The situation arose when Molon’s former head of quality control, Manish Desai, copied data onto a USB device and took it with him to his new job at Nidec.
Nidec had requested the charges in Chicago federal court be dropped as Desai was an employee at Molon when he copied the information, and they claim there was nothing unlawful about his actions.
However, the court denied Nidec’s request to have the charges dismissed and noted that as part of his employment at Molon, Desai signed an agreement that included, “banning the unauthorized use of company data.”
“I think it is a signal to employers that they need to update policies so that they have in place something that was referred to in the case, and that is the computer-use policy that would restrict the use of USB type of devices, external storage devices, thumb drives, flash drives, memory sticks,” said Andrews, an expert on trade secret cases.

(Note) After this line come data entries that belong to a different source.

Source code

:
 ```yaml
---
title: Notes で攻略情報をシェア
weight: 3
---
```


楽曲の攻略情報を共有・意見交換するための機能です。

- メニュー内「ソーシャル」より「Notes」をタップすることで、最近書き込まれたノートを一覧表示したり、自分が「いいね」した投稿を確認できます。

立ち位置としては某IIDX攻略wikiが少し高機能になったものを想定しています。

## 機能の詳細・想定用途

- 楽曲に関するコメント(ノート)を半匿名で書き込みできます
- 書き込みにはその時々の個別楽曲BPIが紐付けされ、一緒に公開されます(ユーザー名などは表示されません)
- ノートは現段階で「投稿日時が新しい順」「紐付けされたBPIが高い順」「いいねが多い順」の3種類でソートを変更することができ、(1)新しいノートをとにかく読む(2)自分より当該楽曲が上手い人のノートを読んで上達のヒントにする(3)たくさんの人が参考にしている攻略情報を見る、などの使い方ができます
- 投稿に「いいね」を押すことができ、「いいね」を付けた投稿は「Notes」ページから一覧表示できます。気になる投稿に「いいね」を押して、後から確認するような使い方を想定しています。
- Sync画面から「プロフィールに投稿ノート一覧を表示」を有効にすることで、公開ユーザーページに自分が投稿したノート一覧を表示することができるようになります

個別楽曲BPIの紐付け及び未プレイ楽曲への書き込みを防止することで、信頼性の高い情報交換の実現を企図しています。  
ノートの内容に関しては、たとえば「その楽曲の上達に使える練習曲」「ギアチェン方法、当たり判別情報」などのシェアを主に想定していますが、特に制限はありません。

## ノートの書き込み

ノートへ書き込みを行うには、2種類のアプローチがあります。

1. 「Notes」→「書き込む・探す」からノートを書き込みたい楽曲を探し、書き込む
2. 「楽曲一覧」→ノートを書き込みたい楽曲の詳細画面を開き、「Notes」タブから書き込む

“If they had [such a policy], the judge and the plaintiff in the case would not have had to invoke the inevitable disclosure doctrine," Andrews said. "Having to use inevitable disclosure as sort of your gap-filler for you because you didn’t have a policy in place creates a little bit of uncertainty for you when you are trying to protect trade secrets.”
Andrews explained that the policy did not need to apply to each and every employee.
“Not every employee is going to be exposed to the same level of confidential data, but certainly key employees shouldn’t have the ability to copy things like that,” he said.
He also said it would mean that data transfers like the one in the case would have to be done via email or similar format, which could be tracked.
“It makes things a little more difficult for day-to-day use for innocent employees but, then at the same time, a policy and a practice like that help to prevent the free flow of trade secrets or confidential information from just wandering out the door unnoticed," Andrews said.